Task details: For every record that follows, transcribe the text exactly and leave any image out.

Material provided:

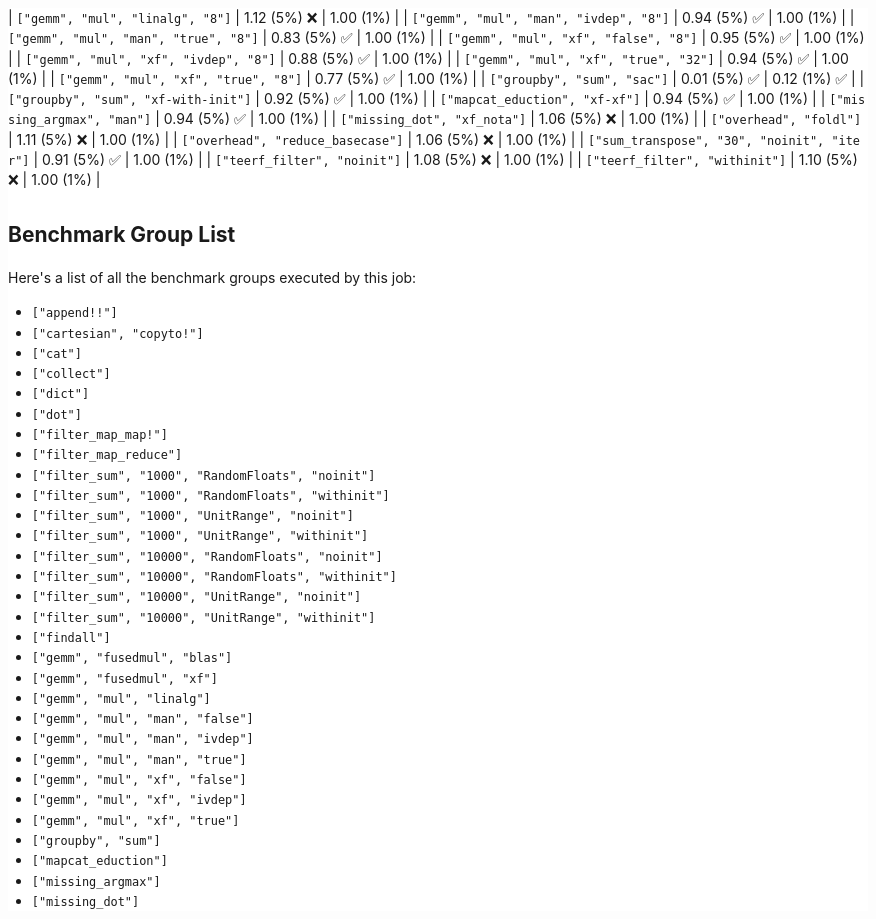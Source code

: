 | `["gemm", "mul", "linalg", "8"]`                               |                1.12 (5%) :x: |                   1.00 (1%)  |
| `["gemm", "mul", "man", "ivdep", "8"]`                         | 0.94 (5%) :white_check_mark: |                   1.00 (1%)  |
| `["gemm", "mul", "man", "true", "8"]`                          | 0.83 (5%) :white_check_mark: |                   1.00 (1%)  |
| `["gemm", "mul", "xf", "false", "8"]`                          | 0.95 (5%) :white_check_mark: |                   1.00 (1%)  |
| `["gemm", "mul", "xf", "ivdep", "8"]`                          | 0.88 (5%) :white_check_mark: |                   1.00 (1%)  |
| `["gemm", "mul", "xf", "true", "32"]`                          | 0.94 (5%) :white_check_mark: |                   1.00 (1%)  |
| `["gemm", "mul", "xf", "true", "8"]`                           | 0.77 (5%) :white_check_mark: |                   1.00 (1%)  |
| `["groupby", "sum", "sac"]`                                    | 0.01 (5%) :white_check_mark: | 0.12 (1%) :white_check_mark: |
| `["groupby", "sum", "xf-with-init"]`                           | 0.92 (5%) :white_check_mark: |                   1.00 (1%)  |
| `["mapcat_eduction", "xf-xf"]`                                 | 0.94 (5%) :white_check_mark: |                   1.00 (1%)  |
| `["missing_argmax", "man"]`                                    | 0.94 (5%) :white_check_mark: |                   1.00 (1%)  |
| `["missing_dot", "xf_nota"]`                                   |                1.06 (5%) :x: |                   1.00 (1%)  |
| `["overhead", "foldl"]`                                        |                1.11 (5%) :x: |                   1.00 (1%)  |
| `["overhead", "reduce_basecase"]`                              |                1.06 (5%) :x: |                   1.00 (1%)  |
| `["sum_transpose", "30", "noinit", "iter"]`                    | 0.91 (5%) :white_check_mark: |                   1.00 (1%)  |
| `["teerf_filter", "noinit"]`                                   |                1.08 (5%) :x: |                   1.00 (1%)  |
| `["teerf_filter", "withinit"]`                                 |                1.10 (5%) :x: |                   1.00 (1%)  |

## Benchmark Group List
Here's a list of all the benchmark groups executed by this job:

- `["append!!"]`
- `["cartesian", "copyto!"]`
- `["cat"]`
- `["collect"]`
- `["dict"]`
- `["dot"]`
- `["filter_map_map!"]`
- `["filter_map_reduce"]`
- `["filter_sum", "1000", "RandomFloats", "noinit"]`
- `["filter_sum", "1000", "RandomFloats", "withinit"]`
- `["filter_sum", "1000", "UnitRange", "noinit"]`
- `["filter_sum", "1000", "UnitRange", "withinit"]`
- `["filter_sum", "10000", "RandomFloats", "noinit"]`
- `["filter_sum", "10000", "RandomFloats", "withinit"]`
- `["filter_sum", "10000", "UnitRange", "noinit"]`
- `["filter_sum", "10000", "UnitRange", "withinit"]`
- `["findall"]`
- `["gemm", "fusedmul", "blas"]`
- `["gemm", "fusedmul", "xf"]`
- `["gemm", "mul", "linalg"]`
- `["gemm", "mul", "man", "false"]`
- `["gemm", "mul", "man", "ivdep"]`
- `["gemm", "mul", "man", "true"]`
- `["gemm", "mul", "xf", "false"]`
- `["gemm", "mul", "xf", "ivdep"]`
- `["gemm", "mul", "xf", "true"]`
- `["groupby", "sum"]`
- `["mapcat_eduction"]`
- `["missing_argmax"]`
- `["missing_dot"]`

Solution to the exercise:
Source code

: | `["gemm", "mul", "linalg", "8"]`                               |                1.12 (5%) :x: |                   1.00 (1%)  |
| `["gemm", "mul", "man", "ivdep", "8"]`                         | 0.94 (5%) :white_check_mark: |                   1.00 (1%)  |
| `["gemm", "mul", "man", "true", "8"]`                          | 0.83 (5%) :white_check_mark: |                   1.00 (1%)  |
| `["gemm", "mul", "xf", "false", "8"]`                          | 0.95 (5%) :white_check_mark: |                   1.00 (1%)  |
| `["gemm", "mul", "xf", "ivdep", "8"]`                          | 0.88 (5%) :white_check_mark: |                   1.00 (1%)  |
| `["gemm", "mul", "xf", "true", "32"]`                          | 0.94 (5%) :white_check_mark: |                   1.00 (1%)  |
| `["gemm", "mul", "xf", "true", "8"]`                           | 0.77 (5%) :white_check_mark: |                   1.00 (1%)  |
| `["groupby", "sum", "sac"]`                                    | 0.01 (5%) :white_check_mark: | 0.12 (1%) :white_check_mark: |
| `["groupby", "sum", "xf-with-init"]`                           | 0.92 (5%) :white_check_mark: |                   1.00 (1%)  |
| `["mapcat_eduction", "xf-xf"]`                                 | 0.94 (5%) :white_check_mark: |                   1.00 (1%)  |
| `["missing_argmax", "man"]`                                    | 0.94 (5%) :white_check_mark: |                   1.00 (1%)  |
| `["missing_dot", "xf_nota"]`                                   |                1.06 (5%) :x: |                   1.00 (1%)  |
| `["overhead", "foldl"]`                                        |                1.11 (5%) :x: |                   1.00 (1%)  |
| `["overhead", "reduce_basecase"]`                              |                1.06 (5%) :x: |                   1.00 (1%)  |
| `["sum_transpose", "30", "noinit", "iter"]`                    | 0.91 (5%) :white_check_mark: |                   1.00 (1%)  |
| `["teerf_filter", "noinit"]`                                   |                1.08 (5%) :x: |                   1.00 (1%)  |
| `["teerf_filter", "withinit"]`                                 |                1.10 (5%) :x: |                   1.00 (1%)  |

## Benchmark Group List
Here's a list of all the benchmark groups executed by this job:

- `["append!!"]`
- `["cartesian", "copyto!"]`
- `["cat"]`
- `["collect"]`
- `["dict"]`
- `["dot"]`
- `["filter_map_map!"]`
- `["filter_map_reduce"]`
- `["filter_sum", "1000", "RandomFloats", "noinit"]`
- `["filter_sum", "1000", "RandomFloats", "withinit"]`
- `["filter_sum", "1000", "UnitRange", "noinit"]`
- `["filter_sum", "1000", "UnitRange", "withinit"]`
- `["filter_sum", "10000", "RandomFloats", "noinit"]`
- `["filter_sum", "10000", "RandomFloats", "withinit"]`
- `["filter_sum", "10000", "UnitRange", "noinit"]`
- `["filter_sum", "10000", "UnitRange", "withinit"]`
- `["findall"]`
- `["gemm", "fusedmul", "blas"]`
- `["gemm", "fusedmul", "xf"]`
- `["gemm", "mul", "linalg"]`
- `["gemm", "mul", "man", "false"]`
- `["gemm", "mul", "man", "ivdep"]`
- `["gemm", "mul", "man", "true"]`
- `["gemm", "mul", "xf", "false"]`
- `["gemm", "mul", "xf", "ivdep"]`
- `["gemm", "mul", "xf", "true"]`
- `["groupby", "sum"]`
- `["mapcat_eduction"]`
- `["missing_argmax"]`
- `["missing_dot"]`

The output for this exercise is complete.